START DATA SUPPLIED
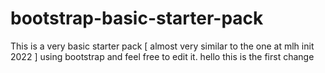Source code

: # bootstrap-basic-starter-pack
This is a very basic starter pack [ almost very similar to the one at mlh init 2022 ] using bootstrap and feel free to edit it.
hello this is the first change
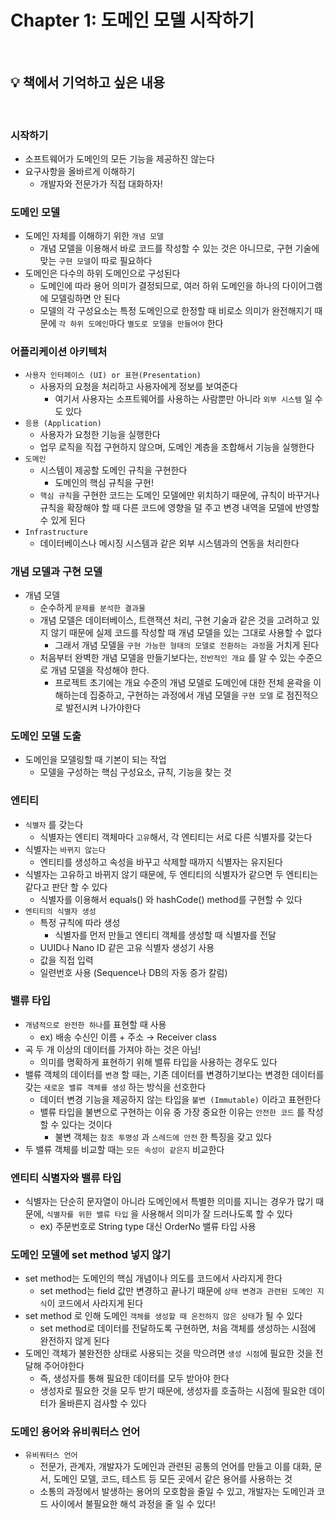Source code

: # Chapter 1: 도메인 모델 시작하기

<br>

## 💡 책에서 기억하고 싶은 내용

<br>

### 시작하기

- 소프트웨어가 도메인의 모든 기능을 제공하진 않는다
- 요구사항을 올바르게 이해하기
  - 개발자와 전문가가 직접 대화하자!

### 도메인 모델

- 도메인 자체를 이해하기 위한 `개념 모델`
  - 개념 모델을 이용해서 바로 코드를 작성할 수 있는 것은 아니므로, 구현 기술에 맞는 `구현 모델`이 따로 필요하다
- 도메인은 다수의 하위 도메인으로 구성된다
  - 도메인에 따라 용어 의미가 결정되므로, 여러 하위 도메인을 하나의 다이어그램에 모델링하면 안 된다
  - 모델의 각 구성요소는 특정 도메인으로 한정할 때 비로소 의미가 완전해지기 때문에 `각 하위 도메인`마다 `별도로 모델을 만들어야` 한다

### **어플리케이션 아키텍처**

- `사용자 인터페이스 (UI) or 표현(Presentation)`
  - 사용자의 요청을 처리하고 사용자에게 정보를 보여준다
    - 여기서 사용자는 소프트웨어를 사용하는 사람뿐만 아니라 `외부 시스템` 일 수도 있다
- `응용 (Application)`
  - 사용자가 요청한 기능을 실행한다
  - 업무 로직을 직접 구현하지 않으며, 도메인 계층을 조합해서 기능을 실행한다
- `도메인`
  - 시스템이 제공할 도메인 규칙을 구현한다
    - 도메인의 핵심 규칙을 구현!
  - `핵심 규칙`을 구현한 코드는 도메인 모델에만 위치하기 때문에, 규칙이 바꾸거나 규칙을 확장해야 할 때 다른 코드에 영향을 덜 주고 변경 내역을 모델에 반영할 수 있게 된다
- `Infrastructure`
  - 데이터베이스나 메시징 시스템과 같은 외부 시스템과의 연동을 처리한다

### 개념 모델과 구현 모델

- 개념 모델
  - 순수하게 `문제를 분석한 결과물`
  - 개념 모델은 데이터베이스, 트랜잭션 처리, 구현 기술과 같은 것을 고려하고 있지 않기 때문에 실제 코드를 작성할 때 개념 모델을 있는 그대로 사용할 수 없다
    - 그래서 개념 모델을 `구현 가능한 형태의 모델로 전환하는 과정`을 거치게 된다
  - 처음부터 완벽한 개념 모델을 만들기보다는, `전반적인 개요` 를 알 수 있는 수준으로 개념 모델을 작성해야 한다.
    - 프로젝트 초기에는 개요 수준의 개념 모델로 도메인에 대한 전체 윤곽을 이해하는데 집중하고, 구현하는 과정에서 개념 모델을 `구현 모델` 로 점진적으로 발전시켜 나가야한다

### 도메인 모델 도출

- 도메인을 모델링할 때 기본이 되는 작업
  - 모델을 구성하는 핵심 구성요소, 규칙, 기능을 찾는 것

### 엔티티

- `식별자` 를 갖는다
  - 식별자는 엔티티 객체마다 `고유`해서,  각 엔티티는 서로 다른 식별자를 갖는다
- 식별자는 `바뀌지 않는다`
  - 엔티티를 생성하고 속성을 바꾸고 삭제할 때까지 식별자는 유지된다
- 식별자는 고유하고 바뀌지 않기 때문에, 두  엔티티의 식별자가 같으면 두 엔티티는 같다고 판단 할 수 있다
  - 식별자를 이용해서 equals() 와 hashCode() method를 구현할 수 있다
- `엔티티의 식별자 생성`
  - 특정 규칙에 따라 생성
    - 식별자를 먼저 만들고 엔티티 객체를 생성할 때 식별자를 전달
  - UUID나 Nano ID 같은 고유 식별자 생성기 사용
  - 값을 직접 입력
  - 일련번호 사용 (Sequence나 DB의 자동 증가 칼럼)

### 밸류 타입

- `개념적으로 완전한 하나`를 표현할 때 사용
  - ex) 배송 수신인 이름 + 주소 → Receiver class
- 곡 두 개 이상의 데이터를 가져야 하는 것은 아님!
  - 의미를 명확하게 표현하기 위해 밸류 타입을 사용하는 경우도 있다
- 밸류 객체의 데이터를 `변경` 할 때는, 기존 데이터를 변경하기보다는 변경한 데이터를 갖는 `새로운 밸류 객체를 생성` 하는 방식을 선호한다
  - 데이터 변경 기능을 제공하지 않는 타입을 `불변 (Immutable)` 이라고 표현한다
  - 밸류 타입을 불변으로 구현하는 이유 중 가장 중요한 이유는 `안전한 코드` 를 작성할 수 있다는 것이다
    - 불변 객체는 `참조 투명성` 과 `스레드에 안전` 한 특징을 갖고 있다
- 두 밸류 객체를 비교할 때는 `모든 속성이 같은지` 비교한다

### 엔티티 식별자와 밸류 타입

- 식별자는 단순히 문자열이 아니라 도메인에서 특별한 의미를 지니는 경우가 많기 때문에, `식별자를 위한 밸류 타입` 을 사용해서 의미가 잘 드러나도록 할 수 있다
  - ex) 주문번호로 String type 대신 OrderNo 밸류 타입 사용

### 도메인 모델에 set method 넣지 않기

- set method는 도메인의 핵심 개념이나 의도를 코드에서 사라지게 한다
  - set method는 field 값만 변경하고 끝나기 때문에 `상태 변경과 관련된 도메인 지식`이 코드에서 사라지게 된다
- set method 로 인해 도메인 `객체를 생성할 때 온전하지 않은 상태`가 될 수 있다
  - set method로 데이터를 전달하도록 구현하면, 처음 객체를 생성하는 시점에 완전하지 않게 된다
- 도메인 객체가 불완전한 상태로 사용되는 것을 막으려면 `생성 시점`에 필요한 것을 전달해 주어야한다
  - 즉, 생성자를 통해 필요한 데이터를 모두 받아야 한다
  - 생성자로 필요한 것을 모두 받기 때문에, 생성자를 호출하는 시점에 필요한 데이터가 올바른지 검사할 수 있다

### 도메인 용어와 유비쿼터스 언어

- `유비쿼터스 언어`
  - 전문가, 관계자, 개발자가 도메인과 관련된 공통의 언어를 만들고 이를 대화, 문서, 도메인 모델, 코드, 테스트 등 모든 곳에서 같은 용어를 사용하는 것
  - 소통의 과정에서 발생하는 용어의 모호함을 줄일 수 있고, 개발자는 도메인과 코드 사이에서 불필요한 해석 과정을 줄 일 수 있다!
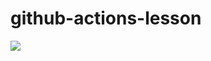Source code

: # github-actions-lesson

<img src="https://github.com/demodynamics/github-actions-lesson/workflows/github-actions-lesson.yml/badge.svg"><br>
END DATA SUPPLIED
Retype the records above, but only those lines that fall between the line containing "- 데이터베이스나 메시징 시스템과 같은 외부 시스템과의 연동을 처리한다" and the line containing "- 도메인을 모델링할 때 기본이 되는 작업", with both of those lines included, exactly as written.

  - 데이터베이스나 메시징 시스템과 같은 외부 시스템과의 연동을 처리한다

### 개념 모델과 구현 모델

- 개념 모델
  - 순수하게 `문제를 분석한 결과물`
  - 개념 모델은 데이터베이스, 트랜잭션 처리, 구현 기술과 같은 것을 고려하고 있지 않기 때문에 실제 코드를 작성할 때 개념 모델을 있는 그대로 사용할 수 없다
    - 그래서 개념 모델을 `구현 가능한 형태의 모델로 전환하는 과정`을 거치게 된다
  - 처음부터 완벽한 개념 모델을 만들기보다는, `전반적인 개요` 를 알 수 있는 수준으로 개념 모델을 작성해야 한다.
    - 프로젝트 초기에는 개요 수준의 개념 모델로 도메인에 대한 전체 윤곽을 이해하는데 집중하고, 구현하는 과정에서 개념 모델을 `구현 모델` 로 점진적으로 발전시켜 나가야한다

### 도메인 모델 도출

- 도메인을 모델링할 때 기본이 되는 작업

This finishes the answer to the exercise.